Werenski a exprimé un sentiment d’incertitude en ce qui a trait à son avenir après la fin de son contrat. Après avoir participé aux séries éliminatoires dans chacune des quatre premières saisons de Werenski, les Blue Jackets ont raté le tournoi printanier au cours des six plus récentes campagnes.
Waddell a fait ce qu’il avait à faire en écoutant les offres. Que serait-il arrivé si une équipe lui avait offert la lune pour son meilleur atout? Que serait-il arrivé si Werenski avait accepté de lever sa clause de non-échange pour partir?

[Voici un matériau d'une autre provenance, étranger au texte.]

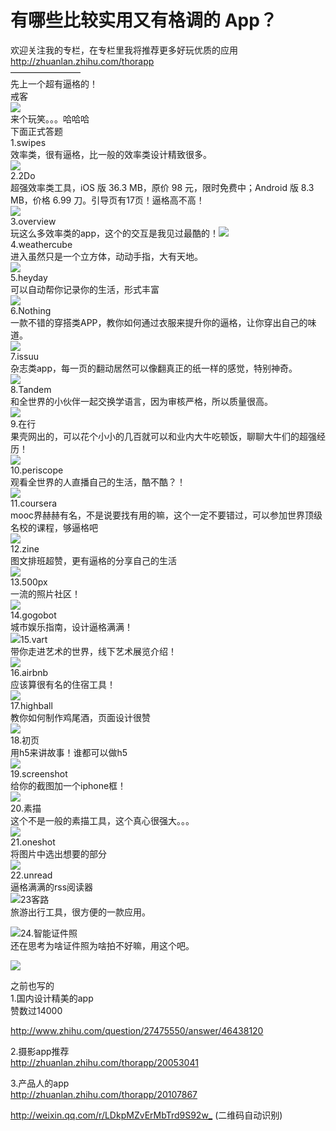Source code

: # 有哪些比较实用又有格调的 App？

欢迎关注我的专栏，在专栏里我将推荐更多好玩优质的应用  
[<span>http://</span><span>zhuanlan.zhihu.com/thor</span><span>app</span><span></span>](http://zhuanlan.zhihu.com/thorapp)  
————————  
先上一个超有逼格的！  
戒客  
![](https://pic1.zhimg.com/0d3c80000f09dc0ebbaac0db1b382540_b.jpg)  
来个玩笑。。。哈哈哈  
下面正式答题  
1.swipes  
效率类，很有逼格，比一般的效率类设计精致很多。  
![](https://pic2.zhimg.com/d355232c2f9e108364731f4ee2273211_b.jpg)  
2.2Do  
超强效率类工具，iOS 版 36.3 MB，原价 98 元，限时免费中；Android 版 8.3 MB，价格 6.99 刀。引导页有17页！逼格高不高！  
![](https://pic4.zhimg.com/2b8683e8ad76e3a8446894cd80c6e38f_b.jpg)  
3.overview  
玩这么多效率类的app，这个的交互是我见过最酷的！![](https://pic2.zhimg.com/f229df3014a60d7fb8a210e163264ad5_b.jpg)  
4.weathercube  
进入虽然只是一个立方体，动动手指，大有天地。  
![](https://pic1.zhimg.com/4568ce45a2ad38f0becbf54053513cd0_b.jpg)  
5.heyday  
可以自动帮你记录你的生活，形式丰富  
![](https://pic1.zhimg.com/373c9a61a65378296cf3f18027b236d0_b.jpg)  
6.Nothing  
一款不错的穿搭类APP，教你如何通过衣服来提升你的逼格，让你穿出自己的味道。  
![](https://pic1.zhimg.com/102a2541bf713b151a0007464308b460_b.jpg)  
7.issuu  
杂志类app，每一页的翻动居然可以像翻真正的纸一样的感觉，特别神奇。  
![](https://pic2.zhimg.com/1e1606ed4b24424b99f555f738f533b5_b.jpg)  
8.Tandem  
和全世界的小伙伴一起交换学语言，因为审核严格，所以质量很高。  
![](https://pic4.zhimg.com/60163a3686f3756090952cef8e05d4cb_b.jpg)  
9.在行  
果壳网出的，可以花个小小的几百就可以和业内大牛吃顿饭，聊聊大牛们的超强经历！  
![](https://pic4.zhimg.com/639322fa6e40172ea40ff68b0a0552ab_b.jpg)  
10.periscope  
观看全世界的人直播自己的生活，酷不酷？！  
![](https://pic4.zhimg.com/52de4e9d7375f5f1874bf620dd347213_b.jpg)  
11.coursera  
mooc界赫赫有名，不是说要找有用的嘛，这个一定不要错过，可以参加世界顶级名校的课程，够逼格吧  
![](https://pic2.zhimg.com/848ca7da1f047e541070f1569e6acb25_b.jpg)  
12.zine  
图文排班超赞，更有逼格的分享自己的生活  
![](https://pic4.zhimg.com/4c3e80c4ef42ea5107f037260883845b_b.jpg)  
13.500px  
一流的照片社区！  
![](https://pic1.zhimg.com/d2204e1a73d77bfd312f7d684f891b7c_b.jpg)  
14.gogobot  
城市娱乐指南，设计逼格满满！  
![](https://pic1.zhimg.com/751a65374e9b39c32a2d5a1adfabfc88_b.jpg)15.vart  
带你走进艺术的世界，线下艺术展览介绍！  
![](https://pic1.zhimg.com/7ce6536f7c41a592f3cc1a1f002c7e40_b.jpg)  
16.airbnb  
应该算很有名的住宿工具！  
![](https://pic2.zhimg.com/6e1e95c83442588f84293a48be6c78a5_b.jpg)  
17.highball  
教你如何制作鸡尾酒，页面设计很赞  
![](https://pic2.zhimg.com/10bd8e1041ef8fa4e4f073ba59373fc1_b.jpg)  
18.初页  
用h5来讲故事！谁都可以做h5  
![](https://pic3.zhimg.com/55bdc0f37563c04cf2c1ea436ca65346_b.jpg)  
19.screenshot  
给你的截图加一个iphone框！  
![](https://pic3.zhimg.com/d698e91d49699b518956510288481f56_b.jpg)  
20.素描  
这个不是一般的素描工具，这个真心很强大。。。  
![](https://pic3.zhimg.com/cd0ebb3f01075ae0d3151ed52064a58e_b.jpg)  
21.oneshot  
将图片中选出想要的部分  
![](https://pic4.zhimg.com/42dad0f9ce356970df7d227b1bcff64b_b.jpg)  
22.unread  
逼格满满的rss阅读器  
![](https://pic4.zhimg.com/314b25bfc1cd7bbe2d0bd329aceb4577_b.jpg)23客路  
旅游出行工具，很方便的一款应用。  

![](https://pic1.zhimg.com/7fd740cb960e6bf921c74511a213c3b0_b.jpg)24.智能证件照  
还在思考为啥证件照为啥拍不好嘛，用这个吧。  

![](https://pic4.zhimg.com/bd63cc3f3b3c0f4f133505cbaf67905b_b.jpg)  

之前也写的  
1.国内设计精美的app  
赞数过14000  

[<span>http://www.</span><span>zhihu.com/question/2747</span><span>5550/answer/46438120</span><span></span>](http://www.zhihu.com/question/27475550/answer/46438120)  

2.摄影app推荐  
[<span>http://</span><span>zhuanlan.zhihu.com/thor</span><span>app/20053041</span><span></span>](http://zhuanlan.zhihu.com/thorapp/20053041)  

3.产品人的app  
[<span>http://</span><span>zhuanlan.zhihu.com/thor</span><span>app/20107867</span><span></span>](http://zhuanlan.zhihu.com/thorapp/20107867)  

[<span>http://</span><span>weixin.qq.com/r/LDkpMZv</span><span>ErMbTrd9S92w_</span><span></span>](http://weixin.qq.com/r/LDkpMZvErMbTrd9S92w_) (二维码自动识别)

Le mot s’est passé et, naturellement, les gens ont déliré. Mais Waddell a soutenu qu’il avait travaillé de pair avec Werenski et son agent, Judd Moldaver.
« Il n’y a pas eu de communication défaillante entre moi, lui et son agent, a assuré Waddell. Ce n’est rien contre les médias, mais parfois, quand vous êtes impliqués, il y a énormément de spéculations sur ce qui se passe. J’ai rencontré Zach à de nombreuses reprises, et j’ai parlé avec son agent très, très souvent. Ce n’est pas une situation dans laquelle nous n’étions pas sur la même longueur d’onde.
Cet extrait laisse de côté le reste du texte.